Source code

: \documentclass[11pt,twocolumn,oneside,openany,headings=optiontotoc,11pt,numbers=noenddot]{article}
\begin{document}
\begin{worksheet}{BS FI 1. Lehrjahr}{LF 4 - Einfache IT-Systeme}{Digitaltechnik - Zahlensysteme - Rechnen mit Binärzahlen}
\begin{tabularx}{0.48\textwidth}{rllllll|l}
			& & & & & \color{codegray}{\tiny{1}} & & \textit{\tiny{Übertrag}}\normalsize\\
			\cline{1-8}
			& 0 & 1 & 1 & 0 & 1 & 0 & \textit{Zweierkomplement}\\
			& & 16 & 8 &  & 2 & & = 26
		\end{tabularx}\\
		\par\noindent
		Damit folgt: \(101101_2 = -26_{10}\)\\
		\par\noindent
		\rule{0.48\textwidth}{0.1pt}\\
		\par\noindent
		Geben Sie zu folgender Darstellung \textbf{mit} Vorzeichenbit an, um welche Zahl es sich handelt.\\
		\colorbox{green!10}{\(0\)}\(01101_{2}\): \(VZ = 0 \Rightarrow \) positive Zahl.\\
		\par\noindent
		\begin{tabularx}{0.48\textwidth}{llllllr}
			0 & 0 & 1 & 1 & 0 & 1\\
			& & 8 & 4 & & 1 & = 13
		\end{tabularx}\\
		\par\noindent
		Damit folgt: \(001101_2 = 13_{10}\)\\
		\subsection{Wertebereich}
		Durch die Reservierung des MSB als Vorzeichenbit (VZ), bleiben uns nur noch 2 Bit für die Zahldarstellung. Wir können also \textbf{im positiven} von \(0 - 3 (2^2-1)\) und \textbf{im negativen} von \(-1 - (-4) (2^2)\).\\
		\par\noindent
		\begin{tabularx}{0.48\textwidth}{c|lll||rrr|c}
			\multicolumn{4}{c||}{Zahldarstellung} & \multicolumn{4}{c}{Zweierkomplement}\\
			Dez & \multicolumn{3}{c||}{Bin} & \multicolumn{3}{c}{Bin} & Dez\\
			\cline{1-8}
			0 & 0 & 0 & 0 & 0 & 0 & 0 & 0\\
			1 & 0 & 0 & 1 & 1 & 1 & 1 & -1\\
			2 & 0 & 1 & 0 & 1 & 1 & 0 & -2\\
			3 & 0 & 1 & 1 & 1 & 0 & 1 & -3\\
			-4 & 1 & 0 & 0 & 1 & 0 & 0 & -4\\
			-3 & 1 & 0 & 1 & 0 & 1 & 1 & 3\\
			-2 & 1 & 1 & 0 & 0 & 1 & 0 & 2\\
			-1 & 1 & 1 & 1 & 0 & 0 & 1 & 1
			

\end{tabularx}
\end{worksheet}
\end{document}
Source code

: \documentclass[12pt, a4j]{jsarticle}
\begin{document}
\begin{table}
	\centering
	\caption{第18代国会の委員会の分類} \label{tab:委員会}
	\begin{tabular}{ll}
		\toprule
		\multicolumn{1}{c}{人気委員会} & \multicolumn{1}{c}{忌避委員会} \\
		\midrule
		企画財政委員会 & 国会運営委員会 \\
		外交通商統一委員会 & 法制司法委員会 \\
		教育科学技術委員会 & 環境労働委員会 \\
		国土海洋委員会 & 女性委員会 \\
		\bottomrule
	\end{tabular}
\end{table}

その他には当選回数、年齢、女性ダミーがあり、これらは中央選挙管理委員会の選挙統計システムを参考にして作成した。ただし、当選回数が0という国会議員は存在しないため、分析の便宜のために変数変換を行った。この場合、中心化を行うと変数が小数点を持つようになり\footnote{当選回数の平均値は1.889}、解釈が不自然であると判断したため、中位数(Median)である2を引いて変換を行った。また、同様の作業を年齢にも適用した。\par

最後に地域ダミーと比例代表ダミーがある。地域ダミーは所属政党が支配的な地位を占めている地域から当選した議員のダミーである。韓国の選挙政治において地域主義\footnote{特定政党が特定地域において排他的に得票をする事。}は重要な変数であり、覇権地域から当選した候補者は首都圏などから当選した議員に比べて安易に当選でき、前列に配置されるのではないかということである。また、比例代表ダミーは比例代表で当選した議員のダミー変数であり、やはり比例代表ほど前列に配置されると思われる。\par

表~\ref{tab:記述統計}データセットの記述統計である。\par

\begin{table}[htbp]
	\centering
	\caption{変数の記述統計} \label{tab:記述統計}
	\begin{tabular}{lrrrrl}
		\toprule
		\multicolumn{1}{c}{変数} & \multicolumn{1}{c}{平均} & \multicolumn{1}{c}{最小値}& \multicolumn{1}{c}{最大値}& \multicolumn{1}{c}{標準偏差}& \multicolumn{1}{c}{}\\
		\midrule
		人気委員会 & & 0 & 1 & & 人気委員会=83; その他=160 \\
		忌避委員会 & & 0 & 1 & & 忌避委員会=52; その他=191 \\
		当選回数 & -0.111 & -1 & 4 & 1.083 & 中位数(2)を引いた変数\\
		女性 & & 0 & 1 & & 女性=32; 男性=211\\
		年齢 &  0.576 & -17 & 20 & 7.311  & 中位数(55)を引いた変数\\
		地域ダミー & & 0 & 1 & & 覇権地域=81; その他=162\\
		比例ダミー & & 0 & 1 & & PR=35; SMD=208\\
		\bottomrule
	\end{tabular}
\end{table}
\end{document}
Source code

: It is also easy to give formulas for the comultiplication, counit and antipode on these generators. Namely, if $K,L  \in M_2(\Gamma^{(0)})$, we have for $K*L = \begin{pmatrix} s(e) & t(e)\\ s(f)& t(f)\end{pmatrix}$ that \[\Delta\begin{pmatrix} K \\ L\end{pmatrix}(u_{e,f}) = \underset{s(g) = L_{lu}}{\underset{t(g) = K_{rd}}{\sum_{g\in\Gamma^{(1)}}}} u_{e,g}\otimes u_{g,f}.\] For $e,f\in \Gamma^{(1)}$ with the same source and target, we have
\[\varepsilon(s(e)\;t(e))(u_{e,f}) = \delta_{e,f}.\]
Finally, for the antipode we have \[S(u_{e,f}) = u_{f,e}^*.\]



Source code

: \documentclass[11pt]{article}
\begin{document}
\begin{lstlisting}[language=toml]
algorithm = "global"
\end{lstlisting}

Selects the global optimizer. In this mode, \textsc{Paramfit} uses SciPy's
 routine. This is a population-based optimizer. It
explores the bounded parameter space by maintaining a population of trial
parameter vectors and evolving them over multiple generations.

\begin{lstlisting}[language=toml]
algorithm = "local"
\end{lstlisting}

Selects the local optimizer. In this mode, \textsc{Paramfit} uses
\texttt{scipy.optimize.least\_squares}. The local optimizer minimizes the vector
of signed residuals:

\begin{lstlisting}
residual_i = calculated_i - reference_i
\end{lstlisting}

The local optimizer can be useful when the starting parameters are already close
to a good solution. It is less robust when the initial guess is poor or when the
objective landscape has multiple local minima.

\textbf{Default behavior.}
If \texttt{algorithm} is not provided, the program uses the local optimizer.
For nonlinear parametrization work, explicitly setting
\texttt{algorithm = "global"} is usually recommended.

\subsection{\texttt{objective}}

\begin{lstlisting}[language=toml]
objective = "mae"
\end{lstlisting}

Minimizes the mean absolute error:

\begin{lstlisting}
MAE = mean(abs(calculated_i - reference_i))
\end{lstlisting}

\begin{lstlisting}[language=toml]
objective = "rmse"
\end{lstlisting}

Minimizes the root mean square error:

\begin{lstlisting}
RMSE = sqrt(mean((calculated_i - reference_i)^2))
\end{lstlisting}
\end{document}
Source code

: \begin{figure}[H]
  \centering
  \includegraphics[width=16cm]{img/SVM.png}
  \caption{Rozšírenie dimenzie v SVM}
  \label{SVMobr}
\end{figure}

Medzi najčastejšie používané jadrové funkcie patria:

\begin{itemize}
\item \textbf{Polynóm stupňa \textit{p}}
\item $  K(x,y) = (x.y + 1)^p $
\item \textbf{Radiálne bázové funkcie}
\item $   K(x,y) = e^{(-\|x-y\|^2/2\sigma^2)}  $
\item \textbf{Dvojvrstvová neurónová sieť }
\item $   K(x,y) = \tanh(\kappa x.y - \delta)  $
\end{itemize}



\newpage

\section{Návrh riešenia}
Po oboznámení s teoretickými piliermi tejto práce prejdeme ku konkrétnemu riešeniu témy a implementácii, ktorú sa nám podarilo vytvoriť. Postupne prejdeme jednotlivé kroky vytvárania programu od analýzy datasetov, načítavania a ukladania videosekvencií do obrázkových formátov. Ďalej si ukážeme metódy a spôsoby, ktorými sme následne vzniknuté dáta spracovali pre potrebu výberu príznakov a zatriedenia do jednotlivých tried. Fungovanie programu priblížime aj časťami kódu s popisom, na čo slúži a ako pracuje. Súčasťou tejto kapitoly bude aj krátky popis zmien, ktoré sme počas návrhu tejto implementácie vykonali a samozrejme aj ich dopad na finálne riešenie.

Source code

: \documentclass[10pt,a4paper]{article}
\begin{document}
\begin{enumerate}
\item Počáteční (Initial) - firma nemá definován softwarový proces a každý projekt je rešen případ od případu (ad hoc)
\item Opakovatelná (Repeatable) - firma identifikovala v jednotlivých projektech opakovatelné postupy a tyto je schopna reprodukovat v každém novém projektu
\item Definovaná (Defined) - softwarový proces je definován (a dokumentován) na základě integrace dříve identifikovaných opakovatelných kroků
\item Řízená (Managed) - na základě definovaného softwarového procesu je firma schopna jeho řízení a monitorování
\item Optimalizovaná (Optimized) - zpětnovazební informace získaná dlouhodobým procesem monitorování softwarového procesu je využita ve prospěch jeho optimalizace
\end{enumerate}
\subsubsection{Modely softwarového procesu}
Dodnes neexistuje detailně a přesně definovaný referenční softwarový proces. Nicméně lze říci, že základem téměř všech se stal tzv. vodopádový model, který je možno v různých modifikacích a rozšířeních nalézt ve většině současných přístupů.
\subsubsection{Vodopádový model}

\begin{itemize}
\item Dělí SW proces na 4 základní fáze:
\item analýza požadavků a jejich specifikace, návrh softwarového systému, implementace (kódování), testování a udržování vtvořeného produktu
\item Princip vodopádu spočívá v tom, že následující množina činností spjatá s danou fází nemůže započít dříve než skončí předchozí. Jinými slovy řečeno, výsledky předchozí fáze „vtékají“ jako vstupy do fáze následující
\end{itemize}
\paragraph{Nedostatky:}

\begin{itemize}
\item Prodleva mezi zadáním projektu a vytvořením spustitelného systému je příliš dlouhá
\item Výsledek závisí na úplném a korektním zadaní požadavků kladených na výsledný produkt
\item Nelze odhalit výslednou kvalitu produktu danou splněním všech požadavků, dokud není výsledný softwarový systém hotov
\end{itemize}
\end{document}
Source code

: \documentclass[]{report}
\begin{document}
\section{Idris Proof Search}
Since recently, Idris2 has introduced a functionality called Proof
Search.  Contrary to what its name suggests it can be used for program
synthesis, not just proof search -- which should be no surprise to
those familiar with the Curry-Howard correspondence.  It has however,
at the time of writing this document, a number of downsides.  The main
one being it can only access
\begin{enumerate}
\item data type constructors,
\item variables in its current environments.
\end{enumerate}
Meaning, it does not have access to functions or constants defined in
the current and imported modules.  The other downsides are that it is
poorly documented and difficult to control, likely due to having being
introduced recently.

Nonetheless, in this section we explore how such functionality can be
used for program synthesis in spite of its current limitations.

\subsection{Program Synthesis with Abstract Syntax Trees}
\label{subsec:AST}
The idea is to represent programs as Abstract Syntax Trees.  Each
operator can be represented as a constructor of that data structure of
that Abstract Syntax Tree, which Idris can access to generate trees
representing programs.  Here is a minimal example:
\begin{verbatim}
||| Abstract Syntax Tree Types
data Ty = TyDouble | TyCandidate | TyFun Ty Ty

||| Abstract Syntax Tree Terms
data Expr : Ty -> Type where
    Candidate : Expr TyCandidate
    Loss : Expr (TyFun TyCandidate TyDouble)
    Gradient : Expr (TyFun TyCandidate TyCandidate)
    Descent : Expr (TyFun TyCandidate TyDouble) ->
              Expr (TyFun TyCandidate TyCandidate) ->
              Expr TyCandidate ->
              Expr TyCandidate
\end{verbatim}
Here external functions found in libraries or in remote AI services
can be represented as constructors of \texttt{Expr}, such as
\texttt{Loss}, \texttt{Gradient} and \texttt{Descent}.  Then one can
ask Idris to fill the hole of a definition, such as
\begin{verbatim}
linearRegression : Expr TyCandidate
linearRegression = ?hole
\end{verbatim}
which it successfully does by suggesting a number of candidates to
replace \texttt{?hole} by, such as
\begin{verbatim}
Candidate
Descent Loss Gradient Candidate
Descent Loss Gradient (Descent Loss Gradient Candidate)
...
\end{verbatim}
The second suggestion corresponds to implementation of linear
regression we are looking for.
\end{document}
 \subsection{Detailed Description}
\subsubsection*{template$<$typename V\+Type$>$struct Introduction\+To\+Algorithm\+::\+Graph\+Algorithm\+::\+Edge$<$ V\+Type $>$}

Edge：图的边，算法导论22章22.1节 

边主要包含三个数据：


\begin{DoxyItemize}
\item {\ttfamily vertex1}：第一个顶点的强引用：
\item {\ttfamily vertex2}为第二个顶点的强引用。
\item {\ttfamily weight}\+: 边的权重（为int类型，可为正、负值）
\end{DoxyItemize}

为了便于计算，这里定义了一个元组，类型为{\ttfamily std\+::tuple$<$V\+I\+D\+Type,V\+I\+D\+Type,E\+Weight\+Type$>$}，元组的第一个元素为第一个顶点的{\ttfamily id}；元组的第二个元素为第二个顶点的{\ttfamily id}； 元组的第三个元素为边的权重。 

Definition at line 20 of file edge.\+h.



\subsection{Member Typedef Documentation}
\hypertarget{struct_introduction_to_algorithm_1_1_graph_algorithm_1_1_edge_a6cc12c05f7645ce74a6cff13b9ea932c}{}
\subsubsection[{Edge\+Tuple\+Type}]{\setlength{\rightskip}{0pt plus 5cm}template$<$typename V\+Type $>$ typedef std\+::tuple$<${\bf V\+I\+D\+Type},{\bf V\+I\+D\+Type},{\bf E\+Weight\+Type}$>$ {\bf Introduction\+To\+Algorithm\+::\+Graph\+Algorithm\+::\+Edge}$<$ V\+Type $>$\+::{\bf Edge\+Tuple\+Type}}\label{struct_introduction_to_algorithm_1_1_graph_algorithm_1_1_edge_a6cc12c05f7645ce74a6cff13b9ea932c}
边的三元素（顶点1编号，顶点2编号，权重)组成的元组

TASK STATEMENT ▸
In the listing above, find the line containing "its current environments." and the line containing "Synthesis with Abstract", then retype both and every line between them exactly, with nothing else.

ANSWER TO THIS TASK ▸
\item variables in its current environments.
\end{enumerate}
Meaning, it does not have access to functions or constants defined in
the current and imported modules.  The other downsides are that it is
poorly documented and difficult to control, likely due to having being
introduced recently.

Nonetheless, in this section we explore how such functionality can be
used for program synthesis in spite of its current limitations.

\subsection{Program Synthesis with Abstract Syntax Trees}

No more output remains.